Following a staff proposal to replace many all‑way stops with an alternating 'basket weave' stop pattern, residents urged retaining four‑way stops near parks and schools. Council voted unanimously to delay action and directed staff to revisit the 2022 traffic‑sign policy.

St. Louis Park's City Council on Dec. 22 unanimously voted to delay consideration of a staff proposal to reconfigure stop controls in the Minnetonka Vista neighborhood after more than two hours of public comment from concerned residents.

Jack Sullivan, the city's assistant city engineer, told the council staff reviewed 39 internal neighborhood intersections and recommended an "alternating stop control intersection pattern" intended to reduce variability across the network. "The vast, vast majority — only about 12% — come to a complete stop" at existing signs in the study area, Sullivan said, a statistic he cited as part of the rationale for the recommended changes.

Residents rebutted the data and appealed to safety. "The proposed traffic control plan for Minnetonka Vista is dangerous and unsupported by data," said Kate Pickman, a longtime resident who cited outside studies and questioned city sampling (one 24‑hour study of four intersections). Other speakers described children waiting at neighborhood bus stops and the intersection of 39th and Joppa as a primary pedestrian route to Minnetonka Vista Park. "If the current north‑south stop at 39th and Joppa is eliminated, drivers will have three consecutive blocks without a north‑south stop sign," said Linda Jennings, who supplied written concerns and signatures for the record.

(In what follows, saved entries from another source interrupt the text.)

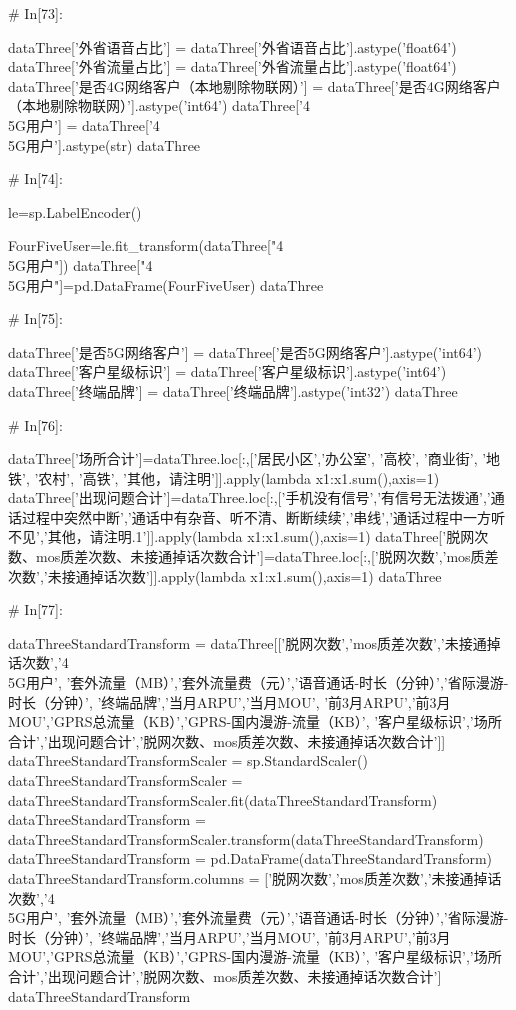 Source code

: \documentclass{MathorCupmodeling}
\begin{document}
\begin{python}
# In[73]:


dataThree['外省语音占比'] = dataThree['外省语音占比'].astype('float64')
dataThree['外省流量占比'] = dataThree['外省流量占比'].astype('float64')
dataThree['是否4G网络客户（本地剔除物联网）'] = dataThree['是否4G网络客户（本地剔除物联网）'].astype('int64')
dataThree['4\\5G用户'] = dataThree['4\\5G用户'].astype(str)
dataThree


# In[74]:


le=sp.LabelEncoder()

FourFiveUser=le.fit_transform(dataThree["4\\5G用户"])
dataThree["4\\5G用户"]=pd.DataFrame(FourFiveUser)
dataThree


# In[75]:


dataThree['是否5G网络客户'] = dataThree['是否5G网络客户'].astype('int64')
dataThree['客户星级标识'] = dataThree['客户星级标识'].astype('int64')
dataThree['终端品牌'] = dataThree['终端品牌'].astype('int32')
dataThree


# In[76]:


dataThree['场所合计']=dataThree.loc[:,['居民小区','办公室', '高校', '商业街', '地铁', '农村', '高铁', '其他，请注明']].apply(lambda x1:x1.sum(),axis=1)
dataThree['出现问题合计']=dataThree.loc[:,['手机没有信号','有信号无法拨通','通话过程中突然中断','通话中有杂音、听不清、断断续续','串线','通话过程中一方听不见','其他，请注明.1']].apply(lambda x1:x1.sum(),axis=1)
dataThree['脱网次数、mos质差次数、未接通掉话次数合计']=dataThree.loc[:,['脱网次数','mos质差次数','未接通掉话次数']].apply(lambda x1:x1.sum(),axis=1)
dataThree


# In[77]:


dataThreeStandardTransform = dataThree[['脱网次数','mos质差次数','未接通掉话次数','4\\5G用户', '套外流量（MB）','套外流量费（元）','语音通话-时长（分钟）','省际漫游-时长（分钟）', '终端品牌','当月ARPU','当月MOU', '前3月ARPU','前3月MOU','GPRS总流量（KB）','GPRS-国内漫游-流量（KB）', '客户星级标识','场所合计','出现问题合计','脱网次数、mos质差次数、未接通掉话次数合计']]
dataThreeStandardTransformScaler = sp.StandardScaler()
dataThreeStandardTransformScaler = dataThreeStandardTransformScaler.fit(dataThreeStandardTransform)
dataThreeStandardTransform = dataThreeStandardTransformScaler.transform(dataThreeStandardTransform)
dataThreeStandardTransform = pd.DataFrame(dataThreeStandardTransform)
dataThreeStandardTransform.columns = ['脱网次数','mos质差次数','未接通掉话次数','4\\5G用户', '套外流量（MB）','套外流量费（元）','语音通话-时长（分钟）','省际漫游-时长（分钟）', '终端品牌','当月ARPU','当月MOU', '前3月ARPU','前3月MOU','GPRS总流量（KB）','GPRS-国内漫游-流量（KB）', '客户星级标识','场所合计','出现问题合计','脱网次数、mos质差次数、未接通掉话次数合计']
dataThreeStandardTransform



\end{python}
\end{document}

Residents raised several recurring points: that cut‑through commuter traffic routed by navigation apps would be encouraged by fewer stops; that rolling but reduced speeds at many signs still create a predictable pause that benefits children, pets and elderly pedestrians; and that the staff analysis did not include detailed pedestrian counts or longer pre/post studies at affected intersections. Multiple speakers asked for more transparent metrics on speed, volume and pedestrian exposure and for clearer monitoring and success criteria before any removals.

Sullivan said staff used three factors—stop‑sign warrants (industry standards), neighborhood predictability and community feedback—and acknowledged the proposal had generated substantial feedback. He told council staff mailed a newsletter to just under 1,000 properties and to about 2,000 email recipients, personally spoke with roughly 70 residents, and modified two locations (keeping all‑way stops at 40th & Quentin and 42nd at Princeton/Quentin because of sight‑line concerns). He also told the council that, if changes are implemented, staff would monitor speeds, volumes and crash history and consider adjustments based on the data.

A council member moved to delay the vote and direct staff to revisit the traffic‑sign policy the city adopted in 2022; the motion was seconded and later passed by voice vote. Mayor Pro Tem Bodwin closed public comment and presided over the unanimous motion to defer. "We really do value public comment," Bodwin said during the meeting, thanking residents for their turnout.

Council members who spoke during debate cited competing priorities: some emphasized the value of a citywide, predictable approach that staff described; others said local, site‑specific safety concerns—especially along 38th Street and the 39th/Joppa corridor—warranted further study and potentially different remedies such as enforcement, flashing beacons or other traffic‑calming measures. Several council members urged increased enforcement of existing stop signs as one near‑term step.

What happens next: council directed staff to revisit the 2022 policy, to return with clarifications about data, monitoring criteria and potential alternatives, and to take resident concerns into account. The council will resume consideration of the Minnetonka Vista recommendations under the revised policy process in 2026 (the motion delayed action into the next year). Staff materials and several residents' written submissions will be part of the public record.

Votes at a glance: the council approved the meeting agenda by voice vote earlier in the session and later voted unanimously to delay the Minnetonka Vista traffic‑control decision and to ask staff to revisit the 2022 traffic sign policy. No final vote was taken on rescinding or authorizing the resolutions Sullivan described; those substantive actions were deferred.